Tuesday, June 18, 2024

Read started as a weekly column in March, and thus far has highlighted the bookish side of Somerville and Cambridge by chatting with local authors and authors speaking locally. Read will go on featuring Q&As but diversify with other approaches to coverage (such as this exhibition preview!) that we hope will be enjoyable for our Camberville book community.

If there’s a book-related event or exhibition we should write about, let me know at [email protected]. And as always, thanks for Read-ing.


Two “accordion” books with lithographs from around 100 years apart as well as having radically different uses – poetry and reference – and sizes. (Photo: Madeleine Aitken)

The Houghton Library, one of a few on Harvard’s campus, has more than 600,000 books in its collection. In a recently opened exhibition, co-curators Peter Accardo and Molly Schwartzburg have brought together some of its biggest books with some of its smallest.

Big Books, Tiny Tomes” aims to explore the impact the size of a book has on its reader by juxtaposing massive books with tiny ones from throughout history. Everything selected comes from Houghton’s collection, which is home to Harvard’s rare books and manuscripts as well as literary and performing arts archives.

The original concept was to feature a selection of large books, said Accardo, the scholarly and public programs librarian at Houghton. He combed through the stacks with Keren Tran, its communications and program coordinator, to select some initial titles.

“When my colleague Molly Schwartzburg heard about our plans, she suggested pairing the big books with ‘tiny tomes’ and volunteered to co-curate,” Accardo said.

Schwartzburg, the Philip Hofer curator of printing and graphic arts, was inspired by a 1950 Limited Editions Club set of Jonathan Swift’s “Gulliver’s Travels” conceived by book designer Bruce Rogers. He reprinted the book section about miniature people as “Gulliver’s Voyage to Lilliput,” a miniature volume (3 inches high) set in six-point type, and the section about the land of giants as “Gulliver’s Voyage to Brobdingnag,” a large companion book (more than 18 inches high) set in 40-point type.

Books from a 1950 set of Swift’s “Gulliver’s Travels” by book designer Bruce Rogers cover visits to the lands of giants and miniature people. (Photo: Madeleine Aitken)
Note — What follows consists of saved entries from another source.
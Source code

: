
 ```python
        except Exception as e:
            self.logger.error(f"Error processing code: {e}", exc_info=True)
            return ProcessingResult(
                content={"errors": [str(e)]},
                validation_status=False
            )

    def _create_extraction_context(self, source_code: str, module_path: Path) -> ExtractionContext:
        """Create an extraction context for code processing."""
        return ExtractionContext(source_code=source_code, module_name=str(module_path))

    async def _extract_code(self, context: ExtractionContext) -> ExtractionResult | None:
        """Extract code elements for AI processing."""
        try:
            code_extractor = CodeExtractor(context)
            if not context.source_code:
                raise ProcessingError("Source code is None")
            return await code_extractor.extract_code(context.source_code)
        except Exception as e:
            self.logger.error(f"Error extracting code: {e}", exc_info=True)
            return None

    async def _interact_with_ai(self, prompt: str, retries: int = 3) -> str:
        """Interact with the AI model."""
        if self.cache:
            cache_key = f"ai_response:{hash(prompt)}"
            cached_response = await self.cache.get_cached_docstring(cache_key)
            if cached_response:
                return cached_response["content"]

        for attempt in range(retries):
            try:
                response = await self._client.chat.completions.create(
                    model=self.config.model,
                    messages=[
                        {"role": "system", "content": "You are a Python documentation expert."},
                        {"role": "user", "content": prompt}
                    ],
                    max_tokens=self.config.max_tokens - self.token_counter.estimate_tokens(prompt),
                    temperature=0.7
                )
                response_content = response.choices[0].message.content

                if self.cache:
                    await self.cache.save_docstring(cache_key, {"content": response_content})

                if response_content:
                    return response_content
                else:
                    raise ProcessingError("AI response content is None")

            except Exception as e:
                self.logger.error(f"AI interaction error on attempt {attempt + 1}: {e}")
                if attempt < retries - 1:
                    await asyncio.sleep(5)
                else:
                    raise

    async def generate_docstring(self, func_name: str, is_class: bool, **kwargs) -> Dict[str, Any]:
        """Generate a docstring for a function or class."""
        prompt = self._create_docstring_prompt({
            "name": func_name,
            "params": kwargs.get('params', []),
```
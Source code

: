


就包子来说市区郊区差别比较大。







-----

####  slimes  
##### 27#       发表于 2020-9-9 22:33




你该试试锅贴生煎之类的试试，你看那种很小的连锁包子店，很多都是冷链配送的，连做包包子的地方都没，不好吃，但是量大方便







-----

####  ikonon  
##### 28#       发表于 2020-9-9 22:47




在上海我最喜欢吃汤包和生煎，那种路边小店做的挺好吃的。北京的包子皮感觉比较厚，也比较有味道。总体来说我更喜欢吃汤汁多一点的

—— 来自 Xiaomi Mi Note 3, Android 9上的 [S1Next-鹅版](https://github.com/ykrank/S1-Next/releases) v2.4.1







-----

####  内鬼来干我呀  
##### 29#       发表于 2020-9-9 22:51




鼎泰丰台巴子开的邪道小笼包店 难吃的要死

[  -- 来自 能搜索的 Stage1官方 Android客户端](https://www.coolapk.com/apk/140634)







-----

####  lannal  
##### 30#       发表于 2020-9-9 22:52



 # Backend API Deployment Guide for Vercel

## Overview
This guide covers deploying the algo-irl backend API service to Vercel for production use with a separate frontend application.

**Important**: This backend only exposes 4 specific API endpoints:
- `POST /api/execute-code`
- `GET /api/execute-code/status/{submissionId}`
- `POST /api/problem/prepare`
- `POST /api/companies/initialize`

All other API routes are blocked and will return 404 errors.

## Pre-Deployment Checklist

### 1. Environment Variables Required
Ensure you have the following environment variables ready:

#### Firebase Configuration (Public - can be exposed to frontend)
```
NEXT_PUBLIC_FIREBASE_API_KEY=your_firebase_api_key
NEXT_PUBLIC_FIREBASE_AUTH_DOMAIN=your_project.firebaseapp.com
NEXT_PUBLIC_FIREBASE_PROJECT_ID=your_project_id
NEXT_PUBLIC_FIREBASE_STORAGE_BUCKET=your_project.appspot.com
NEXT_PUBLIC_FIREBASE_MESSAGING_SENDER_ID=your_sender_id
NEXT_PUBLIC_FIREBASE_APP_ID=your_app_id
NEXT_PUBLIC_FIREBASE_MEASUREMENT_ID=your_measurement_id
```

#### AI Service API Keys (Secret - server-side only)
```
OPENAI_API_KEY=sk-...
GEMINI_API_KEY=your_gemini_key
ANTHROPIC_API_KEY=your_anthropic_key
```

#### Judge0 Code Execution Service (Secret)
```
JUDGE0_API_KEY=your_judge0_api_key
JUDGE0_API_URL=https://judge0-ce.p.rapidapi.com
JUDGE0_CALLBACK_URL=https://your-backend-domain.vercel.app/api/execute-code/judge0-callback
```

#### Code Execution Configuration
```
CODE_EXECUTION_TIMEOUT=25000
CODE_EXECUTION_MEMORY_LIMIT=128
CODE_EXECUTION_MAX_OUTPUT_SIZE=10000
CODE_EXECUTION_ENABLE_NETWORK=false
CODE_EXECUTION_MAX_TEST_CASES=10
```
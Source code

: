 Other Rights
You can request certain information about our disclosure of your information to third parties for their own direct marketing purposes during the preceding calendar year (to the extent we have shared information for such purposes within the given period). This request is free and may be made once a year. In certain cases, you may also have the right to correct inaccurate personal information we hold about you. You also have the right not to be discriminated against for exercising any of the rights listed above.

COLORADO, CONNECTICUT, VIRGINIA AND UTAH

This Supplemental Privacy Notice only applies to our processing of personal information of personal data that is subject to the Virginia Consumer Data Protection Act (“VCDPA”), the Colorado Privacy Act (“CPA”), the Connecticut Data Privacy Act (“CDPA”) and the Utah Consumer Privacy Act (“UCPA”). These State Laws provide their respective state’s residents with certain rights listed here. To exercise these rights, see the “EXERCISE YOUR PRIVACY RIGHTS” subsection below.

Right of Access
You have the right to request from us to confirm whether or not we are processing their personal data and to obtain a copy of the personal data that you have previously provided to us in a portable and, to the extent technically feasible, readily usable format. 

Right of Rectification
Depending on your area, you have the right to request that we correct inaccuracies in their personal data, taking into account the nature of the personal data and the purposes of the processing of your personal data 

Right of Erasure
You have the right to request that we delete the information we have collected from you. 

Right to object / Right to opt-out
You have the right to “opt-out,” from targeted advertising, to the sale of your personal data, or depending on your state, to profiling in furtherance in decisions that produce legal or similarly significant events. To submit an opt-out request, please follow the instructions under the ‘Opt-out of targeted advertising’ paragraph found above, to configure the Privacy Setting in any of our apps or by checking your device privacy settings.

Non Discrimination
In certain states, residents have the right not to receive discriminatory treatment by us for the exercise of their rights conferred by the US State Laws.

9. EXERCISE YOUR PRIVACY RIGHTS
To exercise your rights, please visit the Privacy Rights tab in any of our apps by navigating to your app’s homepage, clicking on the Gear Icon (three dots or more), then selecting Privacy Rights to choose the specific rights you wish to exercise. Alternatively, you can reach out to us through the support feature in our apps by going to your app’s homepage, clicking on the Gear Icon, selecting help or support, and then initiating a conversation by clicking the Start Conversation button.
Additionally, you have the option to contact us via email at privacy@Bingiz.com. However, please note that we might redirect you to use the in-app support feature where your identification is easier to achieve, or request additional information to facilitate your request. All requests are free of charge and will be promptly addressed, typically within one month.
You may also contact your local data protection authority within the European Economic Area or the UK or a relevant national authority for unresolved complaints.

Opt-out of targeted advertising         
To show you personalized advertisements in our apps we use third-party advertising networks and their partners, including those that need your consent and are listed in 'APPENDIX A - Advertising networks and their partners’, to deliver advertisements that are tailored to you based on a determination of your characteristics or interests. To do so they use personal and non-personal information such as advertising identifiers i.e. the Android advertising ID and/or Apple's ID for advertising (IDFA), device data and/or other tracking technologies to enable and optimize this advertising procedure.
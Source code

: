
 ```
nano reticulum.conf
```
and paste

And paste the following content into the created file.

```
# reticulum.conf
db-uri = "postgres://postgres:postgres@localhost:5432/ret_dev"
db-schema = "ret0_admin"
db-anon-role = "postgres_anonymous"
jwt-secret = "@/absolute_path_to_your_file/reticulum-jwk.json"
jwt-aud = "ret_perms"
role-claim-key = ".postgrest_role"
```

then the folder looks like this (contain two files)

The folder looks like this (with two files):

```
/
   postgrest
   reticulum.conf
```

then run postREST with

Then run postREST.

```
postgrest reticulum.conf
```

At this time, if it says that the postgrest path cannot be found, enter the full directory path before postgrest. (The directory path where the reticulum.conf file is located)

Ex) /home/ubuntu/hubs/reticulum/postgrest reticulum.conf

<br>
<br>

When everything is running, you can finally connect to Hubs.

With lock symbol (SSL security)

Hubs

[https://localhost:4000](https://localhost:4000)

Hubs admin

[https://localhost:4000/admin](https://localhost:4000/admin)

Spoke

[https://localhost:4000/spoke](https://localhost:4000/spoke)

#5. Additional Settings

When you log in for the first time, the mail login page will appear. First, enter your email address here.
A book of etchings of baroque Rome and its ancient monuments by Giovanni Battista Piranesi, “Le Magnificenze di Romafrom 1751 (some 21 inches in height), is paired with a tiny version of John Keats’ “Sonnets,” published posthumously in 1906 (less than 3 inches in height). One of the etchings in the book is of the Fontana della Barcaccia, the fountain Keats could hear as he lay dying of tuberculosis in a room overlooking the Spanish Steps. Connections such as these are throughout the exhibit.

Another pairing is devoted to the 19th century inventions that “most transformed the traditions of the illustrated book”: lithography and photography. A giant chromolithograph plate book by Antonio García Cubas, “Album del Ferrocarril Mexicano (around 14 inches high and 19.5 wide) is juxtaposed with the earliest known miniature book to include photographs, “Gallerie Dantesca Microscopica: Fotografia dei Disegni di Scaramuzza (around 2 inches tall). The miniature book includes tiny reproductions of selected images from the “Divine Comedy” cycle by Francesco Scaramuzza, while the big book documents the spread of railroads across Mexico.

There’s a boxed and bound folio edition of the Magna Carta with a portable 14th-century copy of the Magna Carta in miniature; Houghton Mifflin’s 1884 edition of “Rubáiyát of Omar Khayyám” with a 1934 miniature edition of the same book, which was, at the time, considered to be the smallest book ever printed; and the Complutensian Polyglot Bible, the first printed polyglot of the entire Bible, side-by-side with a miniature version of the New Testament, the earliest wholly engraved English text, from about 1659.

The books span disciplines – law, medicine, astronomy, the graphic arts – and were produced over eight centuries by countries and cultures from around the world.

“Visitors will gain an appreciation of the great technical skill and the challenges involved in creating texts large and small,” Accardo said.

The exhibition is open to the public through Aug. 9 at the Houghton Library, at Quincy and Harvard streets in Harvard Yard, Cambridge. Ongoing Harvard Yard closings may affect Houghton Library; Accardo recommends checking Houghton’s website before planning a visit.